Task description »
Every line in the listing below that holds the word "breaking" should be returned.

★ ★ ★ ★ ★

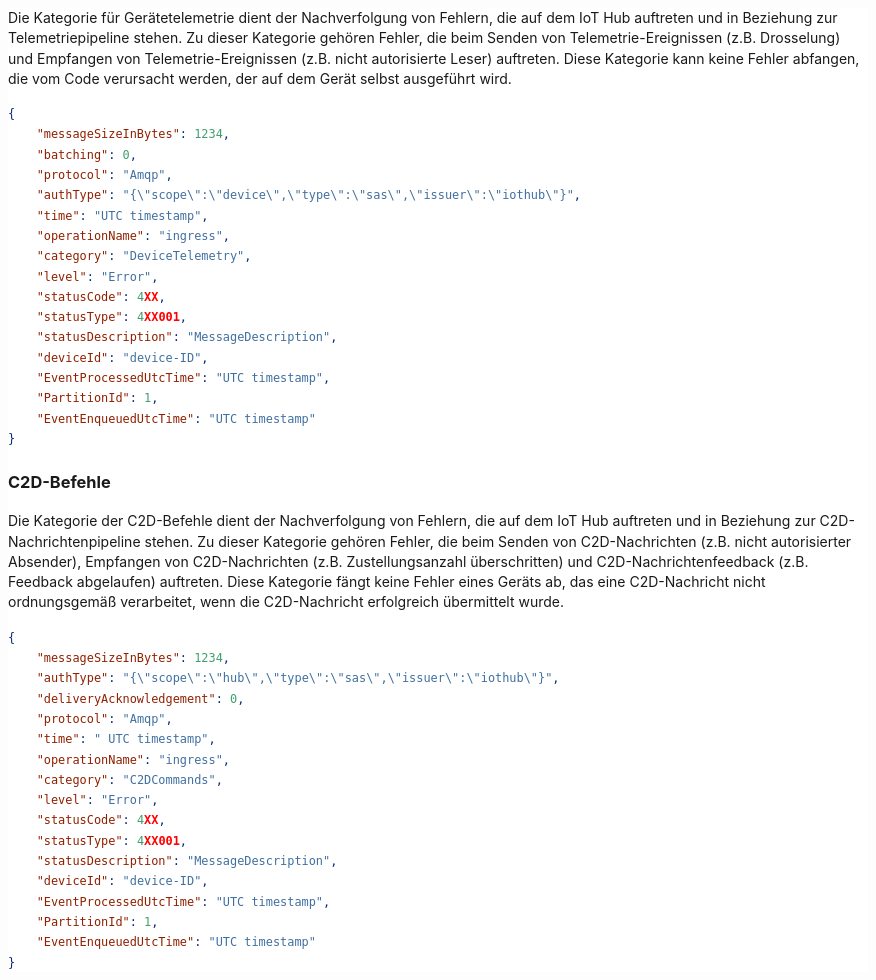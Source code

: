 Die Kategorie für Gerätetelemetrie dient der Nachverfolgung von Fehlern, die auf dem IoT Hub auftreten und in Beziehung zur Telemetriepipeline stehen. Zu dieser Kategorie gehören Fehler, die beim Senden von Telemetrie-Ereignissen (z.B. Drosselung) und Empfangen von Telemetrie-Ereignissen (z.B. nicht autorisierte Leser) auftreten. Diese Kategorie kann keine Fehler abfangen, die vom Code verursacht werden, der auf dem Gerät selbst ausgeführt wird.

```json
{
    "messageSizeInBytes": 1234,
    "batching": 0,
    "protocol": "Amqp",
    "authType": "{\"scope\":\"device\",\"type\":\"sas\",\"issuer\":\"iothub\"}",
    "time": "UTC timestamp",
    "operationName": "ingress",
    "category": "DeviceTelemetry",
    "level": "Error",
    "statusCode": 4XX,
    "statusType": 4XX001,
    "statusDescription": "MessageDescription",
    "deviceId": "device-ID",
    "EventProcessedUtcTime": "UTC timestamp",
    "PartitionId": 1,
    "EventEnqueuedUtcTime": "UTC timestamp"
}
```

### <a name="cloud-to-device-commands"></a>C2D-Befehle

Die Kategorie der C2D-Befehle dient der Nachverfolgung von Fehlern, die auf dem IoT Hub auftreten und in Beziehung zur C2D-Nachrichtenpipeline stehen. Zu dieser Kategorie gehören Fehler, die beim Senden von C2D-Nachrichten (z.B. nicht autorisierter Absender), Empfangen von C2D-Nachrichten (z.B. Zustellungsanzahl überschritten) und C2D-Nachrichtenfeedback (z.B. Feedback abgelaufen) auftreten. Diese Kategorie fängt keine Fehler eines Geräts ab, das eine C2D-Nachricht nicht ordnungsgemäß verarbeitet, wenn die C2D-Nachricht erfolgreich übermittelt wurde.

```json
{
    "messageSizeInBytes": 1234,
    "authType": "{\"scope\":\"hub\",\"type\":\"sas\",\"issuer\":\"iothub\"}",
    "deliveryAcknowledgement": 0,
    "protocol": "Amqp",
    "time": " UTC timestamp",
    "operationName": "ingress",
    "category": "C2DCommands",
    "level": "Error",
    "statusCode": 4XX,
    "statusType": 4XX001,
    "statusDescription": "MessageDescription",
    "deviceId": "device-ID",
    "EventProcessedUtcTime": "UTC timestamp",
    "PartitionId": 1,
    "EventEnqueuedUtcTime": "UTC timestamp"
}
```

★ ★ ★ ★ ★

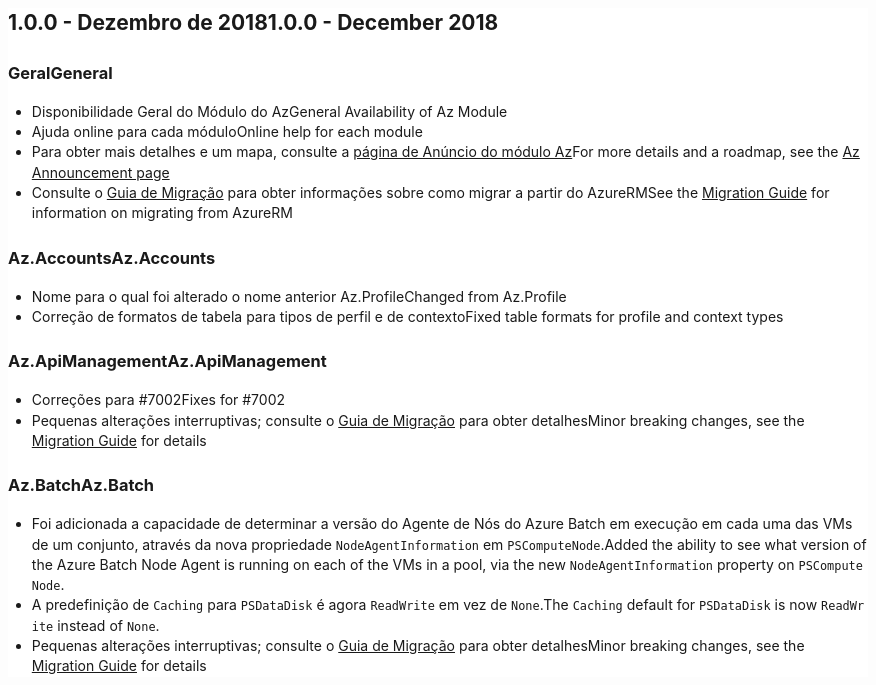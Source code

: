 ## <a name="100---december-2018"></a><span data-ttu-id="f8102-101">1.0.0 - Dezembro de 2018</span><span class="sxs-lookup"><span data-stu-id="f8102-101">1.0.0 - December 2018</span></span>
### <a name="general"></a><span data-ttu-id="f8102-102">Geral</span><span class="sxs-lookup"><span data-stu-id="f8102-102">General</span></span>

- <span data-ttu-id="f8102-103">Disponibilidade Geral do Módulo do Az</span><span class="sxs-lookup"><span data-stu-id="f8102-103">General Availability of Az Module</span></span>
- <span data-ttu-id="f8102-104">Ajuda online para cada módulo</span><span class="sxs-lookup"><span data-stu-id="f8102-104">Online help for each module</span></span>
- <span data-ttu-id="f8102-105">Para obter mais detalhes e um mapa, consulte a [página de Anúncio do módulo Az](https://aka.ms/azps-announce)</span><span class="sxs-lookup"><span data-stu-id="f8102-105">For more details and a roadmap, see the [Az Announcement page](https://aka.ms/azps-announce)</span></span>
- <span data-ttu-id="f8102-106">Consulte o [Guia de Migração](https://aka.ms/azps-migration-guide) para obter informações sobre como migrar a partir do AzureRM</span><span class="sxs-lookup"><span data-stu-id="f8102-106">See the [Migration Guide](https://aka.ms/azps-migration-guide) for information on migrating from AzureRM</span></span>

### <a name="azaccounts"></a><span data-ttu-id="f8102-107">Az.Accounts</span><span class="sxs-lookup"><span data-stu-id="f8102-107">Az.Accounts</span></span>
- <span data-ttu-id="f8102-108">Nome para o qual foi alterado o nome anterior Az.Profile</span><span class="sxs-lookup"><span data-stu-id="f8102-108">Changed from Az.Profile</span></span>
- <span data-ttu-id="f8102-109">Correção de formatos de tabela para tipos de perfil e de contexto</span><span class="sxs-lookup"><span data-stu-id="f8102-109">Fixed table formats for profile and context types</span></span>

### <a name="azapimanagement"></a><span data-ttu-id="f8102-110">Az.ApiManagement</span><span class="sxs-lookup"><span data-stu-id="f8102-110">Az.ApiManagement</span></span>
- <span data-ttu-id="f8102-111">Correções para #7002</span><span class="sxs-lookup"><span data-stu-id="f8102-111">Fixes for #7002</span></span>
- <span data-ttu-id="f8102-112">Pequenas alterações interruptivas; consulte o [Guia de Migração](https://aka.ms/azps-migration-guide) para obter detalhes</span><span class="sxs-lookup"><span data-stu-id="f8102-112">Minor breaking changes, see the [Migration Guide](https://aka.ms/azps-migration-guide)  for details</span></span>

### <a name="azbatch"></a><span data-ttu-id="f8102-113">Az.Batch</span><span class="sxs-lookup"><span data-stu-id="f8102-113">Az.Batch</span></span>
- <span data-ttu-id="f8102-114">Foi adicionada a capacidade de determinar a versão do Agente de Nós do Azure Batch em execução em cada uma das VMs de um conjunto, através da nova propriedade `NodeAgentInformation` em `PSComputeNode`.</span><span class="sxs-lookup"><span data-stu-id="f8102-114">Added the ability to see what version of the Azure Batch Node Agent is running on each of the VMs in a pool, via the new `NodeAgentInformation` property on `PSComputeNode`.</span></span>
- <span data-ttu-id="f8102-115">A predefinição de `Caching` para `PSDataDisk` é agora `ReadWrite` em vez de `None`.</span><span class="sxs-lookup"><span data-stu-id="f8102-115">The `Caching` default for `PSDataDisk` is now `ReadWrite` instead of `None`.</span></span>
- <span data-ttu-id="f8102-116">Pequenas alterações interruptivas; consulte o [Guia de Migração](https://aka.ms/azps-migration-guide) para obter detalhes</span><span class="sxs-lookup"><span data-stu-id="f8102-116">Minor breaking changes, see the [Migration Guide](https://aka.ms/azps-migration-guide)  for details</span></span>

★ ★ ★ ★ ★

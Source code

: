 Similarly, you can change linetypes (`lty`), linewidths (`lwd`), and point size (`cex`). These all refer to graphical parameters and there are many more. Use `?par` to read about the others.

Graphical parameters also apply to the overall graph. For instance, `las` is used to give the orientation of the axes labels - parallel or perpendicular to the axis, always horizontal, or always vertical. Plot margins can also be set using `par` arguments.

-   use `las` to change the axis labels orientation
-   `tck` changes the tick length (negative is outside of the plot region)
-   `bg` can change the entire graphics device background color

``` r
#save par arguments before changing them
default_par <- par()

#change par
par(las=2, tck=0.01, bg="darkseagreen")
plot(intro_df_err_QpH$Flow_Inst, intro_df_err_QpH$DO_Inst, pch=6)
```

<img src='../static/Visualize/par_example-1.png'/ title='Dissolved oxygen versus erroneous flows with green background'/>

★ ★ ★ ★ ★

Result of the exercise »
- <span data-ttu-id="f8102-112">Pequenas alterações interruptivas; consulte o [Guia de Migração](https://aka.ms/azps-migration-guide) para obter detalhes</span><span class="sxs-lookup"><span data-stu-id="f8102-112">Minor breaking changes, see the [Migration Guide](https://aka.ms/azps-migration-guide)  for details</span></span>
- <span data-ttu-id="f8102-116">Pequenas alterações interruptivas; consulte o [Guia de Migração](https://aka.ms/azps-migration-guide) para obter detalhes</span><span class="sxs-lookup"><span data-stu-id="f8102-116">Minor breaking changes, see the [Migration Guide](https://aka.ms/azps-migration-guide)  for details</span></span>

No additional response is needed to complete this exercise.